» THE INPUT:

——————

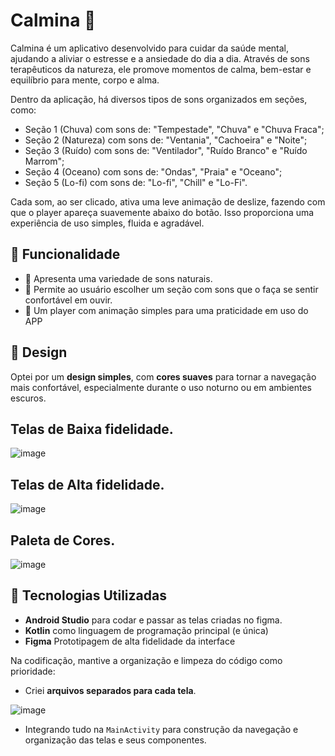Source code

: # Calmina 🌿

Calmina é um aplicativo desenvolvido para cuidar da saúde mental, ajudando a aliviar o estresse e a ansiedade do dia a dia. Através de sons terapêuticos da natureza, ele promove momentos de calma, bem-estar e equilíbrio para mente, corpo e alma.

Dentro da aplicação, há diversos tipos de sons organizados em seções, como:
- Seção 1 (Chuva) com sons de: "Tempestade", "Chuva" e "Chuva Fraca";
- Seção 2 (Natureza) com sons de: "Ventania", "Cachoeira" e "Noite";
- Seção 3 (Ruído) com sons de: "Ventilador", "Ruído Branco" e "Ruído Marrom";
- Seção 4 (Oceano) com sons de: "Ondas", "Praia" e "Oceano";
- Seção 5 (Lo-fi) com sons de: "Lo-fi", "Chill" e "Lo-Fi".

Cada som, ao ser clicado, ativa uma leve animação de deslize, fazendo com que o player apareça suavemente abaixo do botão. Isso proporciona uma experiência de uso simples, fluida e agradável.

## 🎯 Funcionalidade
- 💬 Apresenta uma variedade de sons naturais.
- 💬 Permite ao usuário escolher um seção com sons que o faça se sentir confortável em ouvir.
- 💬 Um player com animação simples para uma praticidade em uso do APP

## 🎨 Design

Optei por um **design simples**, com **cores suaves** para tornar a navegação mais confortável, especialmente durante o uso noturno ou em ambientes escuros.

## Telas de Baixa fidelidade.
![image](https://github.com/user-attachments/assets/8ffa948e-1b7d-4a5e-8a09-2a794eceec6e)

## Telas de Alta fidelidade.
![image](https://github.com/user-attachments/assets/f5b8c66b-3cd8-471b-a9e0-b011fcfd563f)

## Paleta de Cores.
![image](https://github.com/user-attachments/assets/b882177e-adbd-4655-8169-1a2de10da488)

## 🧠 Tecnologias Utilizadas

- **Android Studio** para codar e passar as telas criadas no figma.
- **Kotlin** como linguagem de programação principal (e única)
- **Figma** Prototipagem de alta fidelidade da interface

Na codificação, mantive a organização e limpeza do código como prioridade:
- Criei **arquivos separados para cada tela**.
  
![image](https://github.com/user-attachments/assets/33ba7ced-7f2c-4ec8-b652-d3331076eb84)
- Integrando tudo na `MainActivity` para construção da navegação e organização das telas e seus componentes.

——————

» PROBLEM DESCRIPTION: Where a line contains the word "user", copy that line from the listing above.

» SOLVED PROBLEM:
![image](https://github.com/user-attachments/assets/8ffa948e-1b7d-4a5e-8a09-2a794eceec6e)
![image](https://github.com/user-attachments/assets/f5b8c66b-3cd8-471b-a9e0-b011fcfd563f)
![image](https://github.com/user-attachments/assets/b882177e-adbd-4655-8169-1a2de10da488)
![image](https://github.com/user-attachments/assets/33ba7ced-7f2c-4ec8-b652-d3331076eb84)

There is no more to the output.